| What is being asked |
The answer must consist of every line from the data that holds "Visual".

Rendered images with source text:
= = =
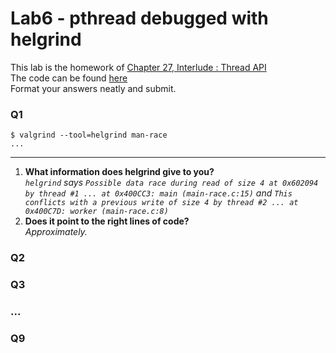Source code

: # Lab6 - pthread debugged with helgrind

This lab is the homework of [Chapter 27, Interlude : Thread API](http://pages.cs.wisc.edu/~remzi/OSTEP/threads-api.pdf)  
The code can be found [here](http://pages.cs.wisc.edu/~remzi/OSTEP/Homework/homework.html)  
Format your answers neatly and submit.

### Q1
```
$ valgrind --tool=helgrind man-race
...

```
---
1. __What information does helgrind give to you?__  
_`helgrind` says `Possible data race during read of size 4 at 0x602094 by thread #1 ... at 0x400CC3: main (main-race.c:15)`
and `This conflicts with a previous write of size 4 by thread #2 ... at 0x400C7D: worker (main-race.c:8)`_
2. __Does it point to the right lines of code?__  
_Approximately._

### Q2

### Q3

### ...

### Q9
= = =
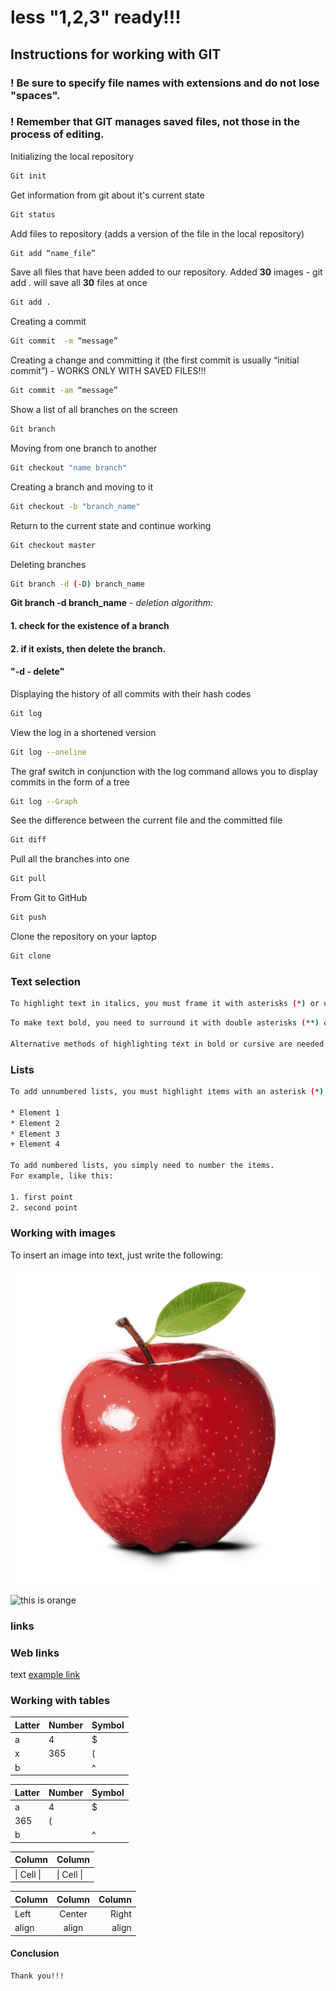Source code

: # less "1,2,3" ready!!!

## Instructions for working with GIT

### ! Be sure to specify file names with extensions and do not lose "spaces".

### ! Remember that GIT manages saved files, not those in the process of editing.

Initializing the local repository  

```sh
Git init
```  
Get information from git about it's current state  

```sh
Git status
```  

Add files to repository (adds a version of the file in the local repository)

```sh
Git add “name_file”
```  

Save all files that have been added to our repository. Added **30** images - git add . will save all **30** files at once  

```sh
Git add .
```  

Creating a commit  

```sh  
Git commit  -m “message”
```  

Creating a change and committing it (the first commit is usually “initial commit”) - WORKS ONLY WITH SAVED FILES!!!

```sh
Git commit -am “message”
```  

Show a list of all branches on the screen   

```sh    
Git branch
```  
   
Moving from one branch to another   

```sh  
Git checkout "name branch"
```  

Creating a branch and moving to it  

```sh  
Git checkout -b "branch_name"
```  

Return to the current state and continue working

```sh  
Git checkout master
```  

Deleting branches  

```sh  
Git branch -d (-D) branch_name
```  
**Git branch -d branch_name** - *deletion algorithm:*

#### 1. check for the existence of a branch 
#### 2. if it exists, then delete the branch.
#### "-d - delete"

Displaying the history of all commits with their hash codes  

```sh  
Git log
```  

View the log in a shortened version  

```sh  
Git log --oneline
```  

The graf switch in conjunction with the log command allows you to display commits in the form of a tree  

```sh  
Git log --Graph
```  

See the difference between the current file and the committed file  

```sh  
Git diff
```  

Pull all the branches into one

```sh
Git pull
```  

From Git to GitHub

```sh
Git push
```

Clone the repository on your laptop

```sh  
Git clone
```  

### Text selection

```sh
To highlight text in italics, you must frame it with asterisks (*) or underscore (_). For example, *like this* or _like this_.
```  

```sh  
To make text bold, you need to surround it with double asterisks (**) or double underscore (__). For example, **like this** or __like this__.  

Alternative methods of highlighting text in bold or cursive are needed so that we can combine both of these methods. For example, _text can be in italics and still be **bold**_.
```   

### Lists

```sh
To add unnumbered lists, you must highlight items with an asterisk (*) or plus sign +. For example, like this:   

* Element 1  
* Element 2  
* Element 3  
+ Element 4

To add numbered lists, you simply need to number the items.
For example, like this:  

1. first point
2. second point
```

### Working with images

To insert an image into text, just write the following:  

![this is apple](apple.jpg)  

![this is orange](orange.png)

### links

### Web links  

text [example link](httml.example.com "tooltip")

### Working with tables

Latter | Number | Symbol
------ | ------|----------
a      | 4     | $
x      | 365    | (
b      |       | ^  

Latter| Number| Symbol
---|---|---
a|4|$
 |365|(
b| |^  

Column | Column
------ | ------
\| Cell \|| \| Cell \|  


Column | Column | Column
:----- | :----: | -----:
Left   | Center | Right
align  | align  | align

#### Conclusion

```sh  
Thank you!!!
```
= = =
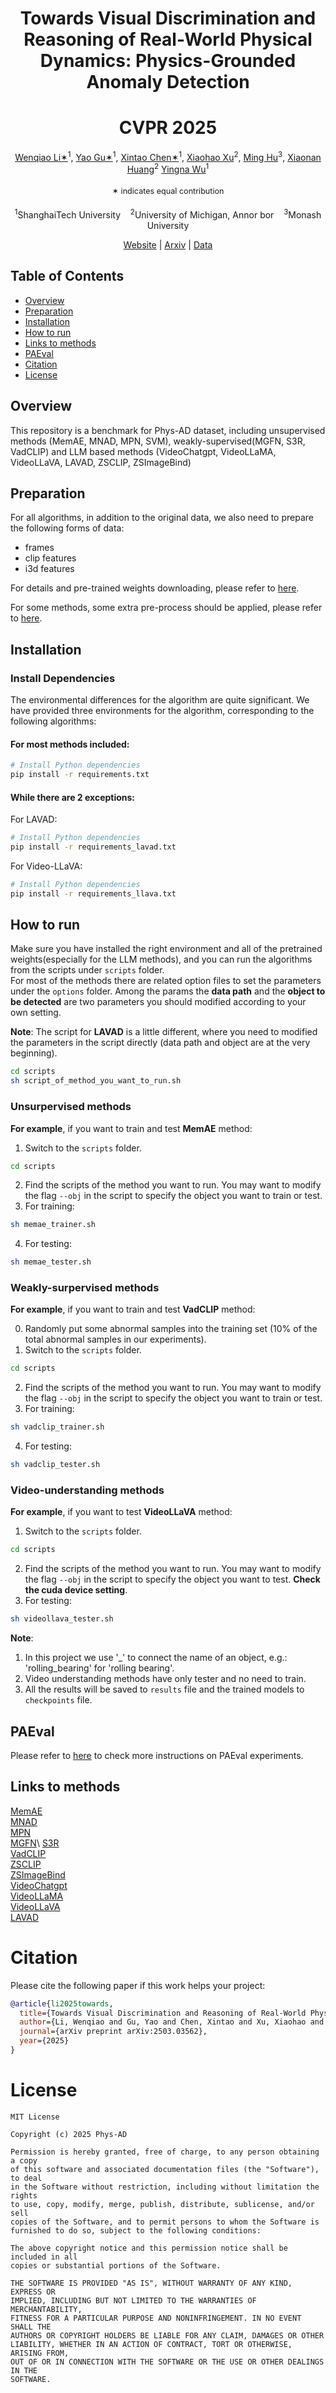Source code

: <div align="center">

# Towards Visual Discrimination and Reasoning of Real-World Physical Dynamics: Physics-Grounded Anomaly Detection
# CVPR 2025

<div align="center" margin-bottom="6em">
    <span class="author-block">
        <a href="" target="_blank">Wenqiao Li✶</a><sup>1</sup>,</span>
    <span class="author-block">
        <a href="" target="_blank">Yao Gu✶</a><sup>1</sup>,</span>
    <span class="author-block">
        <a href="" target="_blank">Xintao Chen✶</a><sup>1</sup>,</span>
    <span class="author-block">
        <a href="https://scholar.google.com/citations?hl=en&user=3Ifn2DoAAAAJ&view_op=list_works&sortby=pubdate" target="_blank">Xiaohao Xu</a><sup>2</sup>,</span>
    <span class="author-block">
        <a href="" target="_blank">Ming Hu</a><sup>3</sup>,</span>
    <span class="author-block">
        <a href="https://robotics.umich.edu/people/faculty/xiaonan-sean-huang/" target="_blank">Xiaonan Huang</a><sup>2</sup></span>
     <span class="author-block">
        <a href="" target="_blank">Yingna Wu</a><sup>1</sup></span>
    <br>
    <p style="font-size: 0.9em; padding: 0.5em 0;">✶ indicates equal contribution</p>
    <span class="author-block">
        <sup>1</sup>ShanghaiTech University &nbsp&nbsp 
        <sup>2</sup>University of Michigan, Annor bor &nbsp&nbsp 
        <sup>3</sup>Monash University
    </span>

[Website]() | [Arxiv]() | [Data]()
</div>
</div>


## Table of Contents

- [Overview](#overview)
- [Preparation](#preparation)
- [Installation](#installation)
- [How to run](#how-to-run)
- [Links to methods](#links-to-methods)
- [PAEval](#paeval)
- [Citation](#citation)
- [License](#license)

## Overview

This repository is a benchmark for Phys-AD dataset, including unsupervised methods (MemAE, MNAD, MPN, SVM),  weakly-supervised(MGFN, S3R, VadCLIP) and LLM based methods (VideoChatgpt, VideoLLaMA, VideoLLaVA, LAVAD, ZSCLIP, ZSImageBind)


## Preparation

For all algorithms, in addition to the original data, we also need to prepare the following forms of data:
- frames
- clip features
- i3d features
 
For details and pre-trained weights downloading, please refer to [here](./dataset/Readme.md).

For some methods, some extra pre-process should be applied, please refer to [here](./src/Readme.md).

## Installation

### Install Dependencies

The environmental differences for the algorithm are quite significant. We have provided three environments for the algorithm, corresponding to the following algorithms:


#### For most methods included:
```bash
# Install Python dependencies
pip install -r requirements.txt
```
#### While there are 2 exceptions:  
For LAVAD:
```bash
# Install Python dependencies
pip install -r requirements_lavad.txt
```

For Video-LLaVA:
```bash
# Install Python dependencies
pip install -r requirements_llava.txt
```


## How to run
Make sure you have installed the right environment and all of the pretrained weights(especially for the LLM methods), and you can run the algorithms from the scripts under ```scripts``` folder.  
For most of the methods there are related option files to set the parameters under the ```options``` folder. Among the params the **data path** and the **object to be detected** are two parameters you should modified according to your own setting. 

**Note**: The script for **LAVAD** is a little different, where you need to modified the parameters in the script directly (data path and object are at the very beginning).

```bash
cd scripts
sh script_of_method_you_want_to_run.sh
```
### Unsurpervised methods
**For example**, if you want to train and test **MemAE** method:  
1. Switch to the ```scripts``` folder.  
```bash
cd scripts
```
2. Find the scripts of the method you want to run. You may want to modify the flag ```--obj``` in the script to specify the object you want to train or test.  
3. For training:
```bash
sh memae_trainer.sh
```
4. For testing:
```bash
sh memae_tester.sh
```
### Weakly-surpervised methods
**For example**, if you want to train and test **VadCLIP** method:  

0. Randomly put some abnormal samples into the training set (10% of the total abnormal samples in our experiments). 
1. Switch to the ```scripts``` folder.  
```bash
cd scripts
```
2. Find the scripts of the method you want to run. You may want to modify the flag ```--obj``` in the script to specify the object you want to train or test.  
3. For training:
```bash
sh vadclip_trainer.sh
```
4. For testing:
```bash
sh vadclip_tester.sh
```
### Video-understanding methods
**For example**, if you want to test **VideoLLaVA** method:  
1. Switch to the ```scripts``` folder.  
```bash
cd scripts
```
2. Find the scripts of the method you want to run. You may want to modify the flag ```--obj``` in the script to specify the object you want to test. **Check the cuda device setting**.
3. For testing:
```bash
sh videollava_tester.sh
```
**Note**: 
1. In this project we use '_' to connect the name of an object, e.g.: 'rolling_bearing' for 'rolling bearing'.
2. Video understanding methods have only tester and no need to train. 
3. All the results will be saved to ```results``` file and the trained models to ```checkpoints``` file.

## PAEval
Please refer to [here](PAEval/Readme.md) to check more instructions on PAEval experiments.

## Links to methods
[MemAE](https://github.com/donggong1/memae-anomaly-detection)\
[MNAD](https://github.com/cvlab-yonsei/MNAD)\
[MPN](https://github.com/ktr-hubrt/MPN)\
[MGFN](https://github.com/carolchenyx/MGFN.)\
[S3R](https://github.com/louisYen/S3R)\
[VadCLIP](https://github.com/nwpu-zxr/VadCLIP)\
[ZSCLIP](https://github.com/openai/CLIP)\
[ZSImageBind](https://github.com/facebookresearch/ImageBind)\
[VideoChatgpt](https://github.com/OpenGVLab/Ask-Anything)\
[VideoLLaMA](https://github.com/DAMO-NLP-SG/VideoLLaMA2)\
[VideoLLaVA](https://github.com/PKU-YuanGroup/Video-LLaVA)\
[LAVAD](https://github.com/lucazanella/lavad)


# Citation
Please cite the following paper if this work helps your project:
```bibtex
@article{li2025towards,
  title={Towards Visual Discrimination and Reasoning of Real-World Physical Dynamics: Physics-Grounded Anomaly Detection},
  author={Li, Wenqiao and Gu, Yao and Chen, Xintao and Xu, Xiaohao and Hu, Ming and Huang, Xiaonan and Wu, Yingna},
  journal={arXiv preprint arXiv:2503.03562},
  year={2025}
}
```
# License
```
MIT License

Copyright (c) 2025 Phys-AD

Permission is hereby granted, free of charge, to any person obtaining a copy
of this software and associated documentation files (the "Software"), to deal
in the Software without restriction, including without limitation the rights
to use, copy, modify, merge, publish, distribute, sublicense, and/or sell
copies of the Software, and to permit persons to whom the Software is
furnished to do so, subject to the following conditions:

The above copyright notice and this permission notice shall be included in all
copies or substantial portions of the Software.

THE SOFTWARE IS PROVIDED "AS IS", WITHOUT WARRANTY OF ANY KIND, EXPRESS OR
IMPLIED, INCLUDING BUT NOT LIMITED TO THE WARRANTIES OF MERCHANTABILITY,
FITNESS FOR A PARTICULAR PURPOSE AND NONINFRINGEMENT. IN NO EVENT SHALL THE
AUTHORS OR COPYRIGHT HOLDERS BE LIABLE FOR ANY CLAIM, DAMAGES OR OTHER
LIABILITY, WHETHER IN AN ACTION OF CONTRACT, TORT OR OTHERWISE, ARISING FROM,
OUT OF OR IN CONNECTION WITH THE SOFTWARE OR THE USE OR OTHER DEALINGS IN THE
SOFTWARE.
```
= = =
| Answer to this task |
# Towards Visual Discrimination and Reasoning of Real-World Physical Dynamics: Physics-Grounded Anomaly Detection
  title={Towards Visual Discrimination and Reasoning of Real-World Physical Dynamics: Physics-Grounded Anomaly Detection},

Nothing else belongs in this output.